Five years experience with the All-Volunteer Force (AVF) in Iraq has revealed one stark and unexpected characteristic of American military forces organized around the all-volunteer concept: their inelasticity. Put simply, the dynamics of the AVF have shown that reliance on an entirely volunteer military force does not allow the United States to increase measurably the size of those forces in times of conflict. In practical terms, this has meant the United States has been unable to enlarge the forces available and needed to conduct a comprehensive, effective occupation of Iraq. Presumably, the continued reliance on the AVF concept after Iraq will mean the United States will face similar constraints in the future. Does the United States want to increase the ability to expand its forces as exigency seems to dictate (make them more elastic)? If so, how can it accomplish that end? Or, alternatively, does the inelasticity of the AVF provide a useful constraint on the spurious, even promiscuous use of that force in the future?

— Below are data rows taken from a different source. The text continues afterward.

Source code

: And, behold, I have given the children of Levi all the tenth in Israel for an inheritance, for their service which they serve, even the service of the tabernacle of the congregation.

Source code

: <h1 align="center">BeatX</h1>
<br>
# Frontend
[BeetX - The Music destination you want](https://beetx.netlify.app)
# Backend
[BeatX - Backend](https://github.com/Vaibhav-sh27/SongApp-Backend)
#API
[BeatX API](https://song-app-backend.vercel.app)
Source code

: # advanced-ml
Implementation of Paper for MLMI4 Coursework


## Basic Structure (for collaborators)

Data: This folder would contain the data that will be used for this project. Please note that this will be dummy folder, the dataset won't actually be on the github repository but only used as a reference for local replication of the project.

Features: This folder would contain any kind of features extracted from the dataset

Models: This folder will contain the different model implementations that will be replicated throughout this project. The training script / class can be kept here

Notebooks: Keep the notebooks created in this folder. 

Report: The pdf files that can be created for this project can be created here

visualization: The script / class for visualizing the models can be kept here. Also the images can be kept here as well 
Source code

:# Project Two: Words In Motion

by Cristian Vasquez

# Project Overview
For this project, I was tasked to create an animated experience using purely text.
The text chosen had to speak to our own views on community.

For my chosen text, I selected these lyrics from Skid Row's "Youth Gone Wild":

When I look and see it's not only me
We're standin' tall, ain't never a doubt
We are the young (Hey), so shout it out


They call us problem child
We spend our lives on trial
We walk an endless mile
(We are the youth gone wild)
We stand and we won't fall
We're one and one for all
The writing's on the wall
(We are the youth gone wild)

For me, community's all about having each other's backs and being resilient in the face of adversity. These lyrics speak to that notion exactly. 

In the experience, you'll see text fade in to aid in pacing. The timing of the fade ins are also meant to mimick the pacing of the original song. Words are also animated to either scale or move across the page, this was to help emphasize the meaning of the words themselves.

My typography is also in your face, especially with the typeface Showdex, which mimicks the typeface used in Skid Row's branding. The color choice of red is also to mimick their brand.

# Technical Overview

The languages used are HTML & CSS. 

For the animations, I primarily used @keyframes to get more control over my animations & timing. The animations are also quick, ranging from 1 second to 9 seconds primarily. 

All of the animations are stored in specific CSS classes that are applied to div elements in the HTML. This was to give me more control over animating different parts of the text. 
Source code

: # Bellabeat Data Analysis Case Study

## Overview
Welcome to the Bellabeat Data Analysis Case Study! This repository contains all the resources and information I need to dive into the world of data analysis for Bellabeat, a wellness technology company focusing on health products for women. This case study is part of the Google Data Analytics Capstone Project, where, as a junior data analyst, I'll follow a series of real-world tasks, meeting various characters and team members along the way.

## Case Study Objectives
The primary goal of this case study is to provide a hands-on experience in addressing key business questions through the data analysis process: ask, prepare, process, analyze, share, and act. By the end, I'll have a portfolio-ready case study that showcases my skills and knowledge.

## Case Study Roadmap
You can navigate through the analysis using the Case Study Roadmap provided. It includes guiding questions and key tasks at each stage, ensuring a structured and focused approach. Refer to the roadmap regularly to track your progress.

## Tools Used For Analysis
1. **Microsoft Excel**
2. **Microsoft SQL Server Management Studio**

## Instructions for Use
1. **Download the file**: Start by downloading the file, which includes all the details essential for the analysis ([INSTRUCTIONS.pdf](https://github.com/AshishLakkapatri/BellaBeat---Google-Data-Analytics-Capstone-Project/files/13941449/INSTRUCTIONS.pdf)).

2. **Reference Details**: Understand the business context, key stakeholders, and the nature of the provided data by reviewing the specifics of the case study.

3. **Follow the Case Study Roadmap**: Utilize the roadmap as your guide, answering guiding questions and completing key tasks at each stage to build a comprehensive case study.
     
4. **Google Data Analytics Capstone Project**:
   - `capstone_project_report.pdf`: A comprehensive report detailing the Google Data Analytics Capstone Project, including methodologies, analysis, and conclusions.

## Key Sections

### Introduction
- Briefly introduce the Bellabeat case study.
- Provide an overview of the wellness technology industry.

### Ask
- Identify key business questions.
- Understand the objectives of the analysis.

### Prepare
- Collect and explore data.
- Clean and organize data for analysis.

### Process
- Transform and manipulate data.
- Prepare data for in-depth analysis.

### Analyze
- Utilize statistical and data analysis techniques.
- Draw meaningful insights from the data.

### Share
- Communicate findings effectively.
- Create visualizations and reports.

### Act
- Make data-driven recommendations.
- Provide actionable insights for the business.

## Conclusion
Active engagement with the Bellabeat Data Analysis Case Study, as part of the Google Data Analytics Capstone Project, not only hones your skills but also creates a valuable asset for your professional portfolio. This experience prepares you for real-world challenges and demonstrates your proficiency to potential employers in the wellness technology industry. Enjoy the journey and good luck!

Elasticity is another way of saying flexibility, at least in military terms. Certainly, one can take any given sized force and make it more capable through training and armaments (so-called force multipliers), and this was the intent of the Rumsfeld reforms of the early 2000s. There are, however, limits to force enhancement, and as the rigors of occupying Iraq have so amply demonstrated, for some tasks there is no substitute for a large armed force: more muddy boots on the ground. All the major candidates seems to recognize this problem, since all of them (McCain, Obama, and Clinton) have called for increases in troop size after their election (as discussed in What After Iraq?). Calls for larger and presumably more capable forces beg the question of larger forces for what?
It is possible, after all, to think of the inelasticity of the current force as a self-limiting virtue: it keeps the United States from pursuing military adventures it should avoid anyway. The United States, after all, could not have become mired in Vietnam had it not been for the apparently endless supply of conscripts to implement the policy, and presumably no one is likely to be foolish enough to propose another Iraq-style occupation with the forces currently in uniform. Do they want more troops so that the United States can occupy somewhere else? They haven’t said.
Greater elasticity in the force requires enlarging or at least planning to enlarge the current force for some more manpower-intensive effort. How could this be done within the AVF concept? Essentially there are three options (all discussed in some detail in What After Iraq?). They are enhanced recruitment, conscription, and privatization. All these options are objectionable, for different reasons.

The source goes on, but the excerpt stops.